» **EXERCISE DETAILS**:
Task for the records below: copy exactly, and only, the line containing "Made with ♥ by Dolan Miu" and every line after it to the end, with pictures left out.

» **INFORMATION GIVEN**:
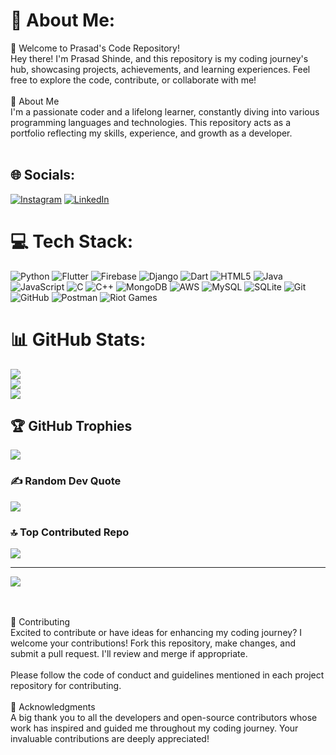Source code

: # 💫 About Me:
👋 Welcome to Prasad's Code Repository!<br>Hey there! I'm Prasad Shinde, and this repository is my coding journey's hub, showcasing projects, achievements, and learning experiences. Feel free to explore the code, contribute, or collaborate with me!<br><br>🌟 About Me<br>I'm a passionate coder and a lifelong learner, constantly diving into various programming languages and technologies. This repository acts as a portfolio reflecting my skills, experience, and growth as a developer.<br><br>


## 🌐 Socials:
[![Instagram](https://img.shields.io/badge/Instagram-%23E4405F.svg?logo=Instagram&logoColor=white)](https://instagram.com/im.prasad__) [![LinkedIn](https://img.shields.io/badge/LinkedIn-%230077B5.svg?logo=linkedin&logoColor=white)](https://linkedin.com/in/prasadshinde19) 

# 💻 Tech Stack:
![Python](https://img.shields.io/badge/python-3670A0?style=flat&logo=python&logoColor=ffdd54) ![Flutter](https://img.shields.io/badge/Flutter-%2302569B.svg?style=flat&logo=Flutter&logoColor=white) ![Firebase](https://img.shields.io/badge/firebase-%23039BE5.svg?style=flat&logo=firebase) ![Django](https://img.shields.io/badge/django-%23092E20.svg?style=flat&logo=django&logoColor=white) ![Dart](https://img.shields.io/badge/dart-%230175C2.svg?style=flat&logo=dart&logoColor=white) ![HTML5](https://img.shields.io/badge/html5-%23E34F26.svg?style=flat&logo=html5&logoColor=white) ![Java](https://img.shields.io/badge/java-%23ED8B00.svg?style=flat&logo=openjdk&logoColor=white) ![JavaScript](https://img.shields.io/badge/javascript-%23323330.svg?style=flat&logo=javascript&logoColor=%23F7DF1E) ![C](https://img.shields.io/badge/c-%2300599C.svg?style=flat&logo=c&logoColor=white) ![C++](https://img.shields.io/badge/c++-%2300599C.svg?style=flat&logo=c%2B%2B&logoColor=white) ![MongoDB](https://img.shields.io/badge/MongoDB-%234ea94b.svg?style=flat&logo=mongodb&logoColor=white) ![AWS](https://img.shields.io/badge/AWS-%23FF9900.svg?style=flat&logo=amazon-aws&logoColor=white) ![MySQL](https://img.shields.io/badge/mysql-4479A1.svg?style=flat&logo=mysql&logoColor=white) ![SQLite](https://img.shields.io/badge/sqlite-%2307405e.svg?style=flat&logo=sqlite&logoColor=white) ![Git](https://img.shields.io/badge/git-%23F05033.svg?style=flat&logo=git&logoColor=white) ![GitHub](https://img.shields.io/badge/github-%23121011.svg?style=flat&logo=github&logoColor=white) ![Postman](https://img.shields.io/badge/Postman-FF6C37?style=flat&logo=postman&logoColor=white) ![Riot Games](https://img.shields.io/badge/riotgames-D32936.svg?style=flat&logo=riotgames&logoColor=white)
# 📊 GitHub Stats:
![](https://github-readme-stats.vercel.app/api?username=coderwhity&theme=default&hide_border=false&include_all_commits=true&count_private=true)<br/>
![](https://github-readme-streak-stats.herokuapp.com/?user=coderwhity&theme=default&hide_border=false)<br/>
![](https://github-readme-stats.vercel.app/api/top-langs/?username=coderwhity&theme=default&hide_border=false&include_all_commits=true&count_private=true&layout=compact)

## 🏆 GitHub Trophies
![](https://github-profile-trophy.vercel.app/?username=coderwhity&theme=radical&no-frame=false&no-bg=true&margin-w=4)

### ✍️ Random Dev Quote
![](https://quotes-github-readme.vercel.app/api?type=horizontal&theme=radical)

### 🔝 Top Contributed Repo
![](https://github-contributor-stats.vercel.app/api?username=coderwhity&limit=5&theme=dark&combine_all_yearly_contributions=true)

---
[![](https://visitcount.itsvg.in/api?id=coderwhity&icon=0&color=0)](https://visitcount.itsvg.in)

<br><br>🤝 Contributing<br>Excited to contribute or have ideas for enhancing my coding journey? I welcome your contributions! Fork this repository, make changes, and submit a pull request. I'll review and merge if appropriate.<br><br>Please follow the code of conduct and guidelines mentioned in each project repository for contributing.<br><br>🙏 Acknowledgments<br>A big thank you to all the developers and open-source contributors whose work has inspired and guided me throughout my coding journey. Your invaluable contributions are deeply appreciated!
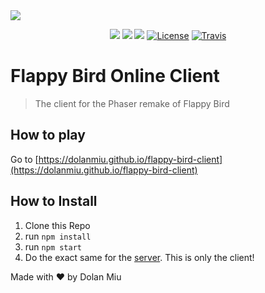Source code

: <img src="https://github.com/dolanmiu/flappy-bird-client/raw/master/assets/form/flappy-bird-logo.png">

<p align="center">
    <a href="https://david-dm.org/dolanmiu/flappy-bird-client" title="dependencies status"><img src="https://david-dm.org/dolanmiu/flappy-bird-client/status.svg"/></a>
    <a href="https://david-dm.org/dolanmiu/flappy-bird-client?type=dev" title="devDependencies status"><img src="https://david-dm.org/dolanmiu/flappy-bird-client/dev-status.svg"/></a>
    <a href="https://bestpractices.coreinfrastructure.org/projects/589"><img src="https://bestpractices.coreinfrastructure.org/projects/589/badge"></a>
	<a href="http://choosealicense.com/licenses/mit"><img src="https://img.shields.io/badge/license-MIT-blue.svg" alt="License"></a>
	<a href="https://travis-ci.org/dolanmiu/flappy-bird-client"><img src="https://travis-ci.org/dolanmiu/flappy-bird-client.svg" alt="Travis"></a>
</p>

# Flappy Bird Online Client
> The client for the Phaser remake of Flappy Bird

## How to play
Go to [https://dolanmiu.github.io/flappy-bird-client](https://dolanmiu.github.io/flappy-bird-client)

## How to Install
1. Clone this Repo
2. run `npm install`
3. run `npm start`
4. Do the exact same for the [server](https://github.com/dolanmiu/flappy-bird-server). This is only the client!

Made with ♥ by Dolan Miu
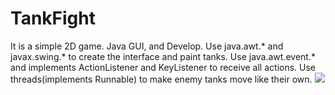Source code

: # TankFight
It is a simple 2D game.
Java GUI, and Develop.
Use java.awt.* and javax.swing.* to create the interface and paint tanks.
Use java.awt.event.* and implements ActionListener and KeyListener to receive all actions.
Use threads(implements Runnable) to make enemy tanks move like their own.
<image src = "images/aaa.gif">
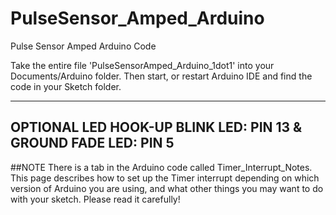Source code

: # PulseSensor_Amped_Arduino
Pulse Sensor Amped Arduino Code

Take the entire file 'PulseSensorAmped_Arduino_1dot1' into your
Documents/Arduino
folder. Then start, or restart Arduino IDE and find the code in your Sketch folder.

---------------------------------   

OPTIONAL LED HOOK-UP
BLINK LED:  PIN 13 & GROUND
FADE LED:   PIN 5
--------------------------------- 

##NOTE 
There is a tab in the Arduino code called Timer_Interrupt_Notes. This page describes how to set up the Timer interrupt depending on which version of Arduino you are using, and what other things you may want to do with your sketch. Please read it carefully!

» **EXPECTED OUTPUT**:
Made with ♥ by Dolan Miu
Source code

: # TankFight
It is a simple 2D game.
Java GUI, and Develop.
Use java.awt.* and javax.swing.* to create the interface and paint tanks.
Use java.awt.event.* and implements ActionListener and KeyListener to receive all actions.
Use threads(implements Runnable) to make enemy tanks move like their own.
<image src = "images/aaa.gif">
Source code

: # PulseSensor_Amped_Arduino
Pulse Sensor Amped Arduino Code

Take the entire file 'PulseSensorAmped_Arduino_1dot1' into your
Documents/Arduino
folder. Then start, or restart Arduino IDE and find the code in your Sketch folder.

---------------------------------   

OPTIONAL LED HOOK-UP
BLINK LED:  PIN 13 & GROUND
FADE LED:   PIN 5
--------------------------------- 

##NOTE 
There is a tab in the Arduino code called Timer_Interrupt_Notes. This page describes how to set up the Timer interrupt depending on which version of Arduino you are using, and what other things you may want to do with your sketch. Please read it carefully!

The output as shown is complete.